Chiang's career remained with the military. In 1958 he was appointed Chief of Armour of the Taiwan armed forces. From 1968 until 1980 he worked at the Armed Forces University, rising to the position of college president. After his retirement from the military in 1986 he was appointed secretary general of Taiwan's National Security Council.

Two years later, Chiang Kai-shek's son Chiang Ching-kuo, who had succeeded his father as Taiwan's leader when the generalissimo died in 1975, himself died in Taipei. Chiang Ching-kuo's successor was Lee Teng-hui, whose appointment marked the start of a new era of political liberalisation on the island.
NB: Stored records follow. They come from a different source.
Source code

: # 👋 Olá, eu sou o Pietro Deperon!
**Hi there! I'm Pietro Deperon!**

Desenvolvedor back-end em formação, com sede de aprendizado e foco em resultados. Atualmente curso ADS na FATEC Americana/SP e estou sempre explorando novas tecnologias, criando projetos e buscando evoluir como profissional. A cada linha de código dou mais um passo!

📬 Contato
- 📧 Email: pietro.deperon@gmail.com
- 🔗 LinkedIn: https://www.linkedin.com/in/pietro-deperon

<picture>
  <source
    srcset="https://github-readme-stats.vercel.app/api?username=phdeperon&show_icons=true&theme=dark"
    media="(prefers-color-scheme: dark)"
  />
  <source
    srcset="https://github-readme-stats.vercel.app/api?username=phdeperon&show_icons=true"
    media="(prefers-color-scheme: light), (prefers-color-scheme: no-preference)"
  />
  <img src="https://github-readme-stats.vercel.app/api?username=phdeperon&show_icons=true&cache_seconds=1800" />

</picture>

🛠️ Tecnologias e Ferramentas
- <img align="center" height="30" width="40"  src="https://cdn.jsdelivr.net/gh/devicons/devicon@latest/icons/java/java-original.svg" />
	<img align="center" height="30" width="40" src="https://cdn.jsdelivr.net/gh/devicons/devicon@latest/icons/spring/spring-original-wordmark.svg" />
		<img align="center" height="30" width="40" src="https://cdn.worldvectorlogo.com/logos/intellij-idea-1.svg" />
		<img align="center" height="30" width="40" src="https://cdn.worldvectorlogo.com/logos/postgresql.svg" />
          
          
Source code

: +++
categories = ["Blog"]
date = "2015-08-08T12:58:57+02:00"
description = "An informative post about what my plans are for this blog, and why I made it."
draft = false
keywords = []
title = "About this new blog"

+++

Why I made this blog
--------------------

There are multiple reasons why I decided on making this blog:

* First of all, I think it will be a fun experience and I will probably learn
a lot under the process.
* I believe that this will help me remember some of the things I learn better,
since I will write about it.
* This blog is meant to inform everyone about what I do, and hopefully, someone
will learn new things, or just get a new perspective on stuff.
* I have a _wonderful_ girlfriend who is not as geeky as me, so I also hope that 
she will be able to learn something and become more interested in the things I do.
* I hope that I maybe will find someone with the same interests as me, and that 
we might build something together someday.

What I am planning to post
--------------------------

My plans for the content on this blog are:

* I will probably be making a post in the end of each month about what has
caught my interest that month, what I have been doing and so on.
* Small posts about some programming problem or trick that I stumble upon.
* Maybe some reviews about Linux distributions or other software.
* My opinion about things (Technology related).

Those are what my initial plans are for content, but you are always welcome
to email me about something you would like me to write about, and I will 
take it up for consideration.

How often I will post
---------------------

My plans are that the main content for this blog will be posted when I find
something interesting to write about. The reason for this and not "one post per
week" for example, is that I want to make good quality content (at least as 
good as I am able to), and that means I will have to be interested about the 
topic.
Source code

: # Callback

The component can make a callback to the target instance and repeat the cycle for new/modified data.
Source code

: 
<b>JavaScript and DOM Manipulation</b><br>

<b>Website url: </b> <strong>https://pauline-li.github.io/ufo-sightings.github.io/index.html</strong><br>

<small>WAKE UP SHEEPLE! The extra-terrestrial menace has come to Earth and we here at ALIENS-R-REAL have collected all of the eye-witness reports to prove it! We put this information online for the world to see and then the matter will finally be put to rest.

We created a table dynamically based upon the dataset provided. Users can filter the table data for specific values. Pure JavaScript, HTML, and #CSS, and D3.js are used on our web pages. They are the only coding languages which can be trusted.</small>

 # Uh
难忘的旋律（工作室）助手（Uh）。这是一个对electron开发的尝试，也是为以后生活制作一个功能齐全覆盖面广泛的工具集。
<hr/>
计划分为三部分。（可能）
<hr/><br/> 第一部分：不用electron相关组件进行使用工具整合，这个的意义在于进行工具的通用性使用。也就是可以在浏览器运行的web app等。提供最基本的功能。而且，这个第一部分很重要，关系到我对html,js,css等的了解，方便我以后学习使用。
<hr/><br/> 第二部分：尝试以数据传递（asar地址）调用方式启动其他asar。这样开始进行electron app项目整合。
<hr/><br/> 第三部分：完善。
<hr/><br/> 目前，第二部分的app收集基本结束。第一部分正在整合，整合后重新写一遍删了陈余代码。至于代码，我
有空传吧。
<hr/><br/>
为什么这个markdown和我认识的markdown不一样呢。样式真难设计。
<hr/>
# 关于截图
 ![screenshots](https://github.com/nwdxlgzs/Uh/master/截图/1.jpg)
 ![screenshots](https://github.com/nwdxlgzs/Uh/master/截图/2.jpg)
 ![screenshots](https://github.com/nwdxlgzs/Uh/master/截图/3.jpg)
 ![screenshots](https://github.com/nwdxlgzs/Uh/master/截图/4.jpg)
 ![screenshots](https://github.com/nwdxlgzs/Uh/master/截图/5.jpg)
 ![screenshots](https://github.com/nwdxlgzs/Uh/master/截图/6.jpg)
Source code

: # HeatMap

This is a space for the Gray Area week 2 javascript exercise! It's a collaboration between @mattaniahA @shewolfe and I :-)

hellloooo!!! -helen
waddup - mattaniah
Wego Chiang looked on aghast at some of President Lee's reforms. The forced retirement of old mainland members of the National Assembly in the early 1990s was one of his most galling moves. Lee replaced them with members elected in Taiwan, a move that conservatives like Wego Chiang saw as undermining the Taiwan government's claim to represent the whole of China.

Chiang said that politics was not his "cup of tea", but in 1990, with support from old-guard members of the Kuomintang, he put his name forward as a possible candidate for the post of Vice-President. Reform-minded party leaders, however, named a top aide to Lee to be his running mate. Thus was extinguished the glimmer of hope the old guard nurtured for a revival of the Chiang dynasty.

Despite his reservations, Chiang accepted an appointment in 1993 as a senior adviser to President Lee. He kept that job until the eve of Taiwan's first ever direct presidential elections in 1996. The election campaign widened the rift between Lee and the ruling party's conservative wing. Wego Chiang backed two senior party members who deserted Lee to run against him. They and the other presidential hopefuls were roundly defeated in the March polls.

Chiang said the biggest mistake made by Chiang Kai-shek and Chiang Ching- kuo had been to die too early. Despite the endemic corruption, economic chaos and dictatorial brutality of Chiang Kai-shek's rule on the mainland, Wego Chiang said he could not think of any big mistakes the Chiangs had made. But in a reference to Chiang Ching-kuo's grooming of Lee Teng-hiu as his successor, Wego Chiang acknowledged that his clan maybe had "misused a few people and put them in important jobs".

Chiang believed that President Lee had betrayed the principles of the Nationalist leader Dr Sun Yat-sen and of Chiang Kai-shek, which he said were an extension of the ancient doctrine of Confucius. Wego Chiang told reporters in 1995 that, in respect of wanting a unified China, the mainland's Communist government more represented the ideals of his foster-father than did President Lee.

Wego Chiang went as far as speculating that, were the Communists to invade because of a move towards independence by Taiwan, Taiwanese soldiers would not want to fight to protect their island's government. "Many people believe they are running into an unnecessary war," he said. "Under any party, China should be unified and given a chance to work for the good of the whole world."

Chiang said confidently two years ago that Taiwan would be reunified with China in his lifetime. He died with no sign of progress towards that goal. His other dream - of moving the remains of Chiang Kai-shek and Chiang Ching-kuo from Taiwan to the Communist mainland - remained unfulfilled too. The government said this would be impossible before reunification. But the ruling party has said it would have no objections to Wego Chiang's remains being taken to China should his family wish it.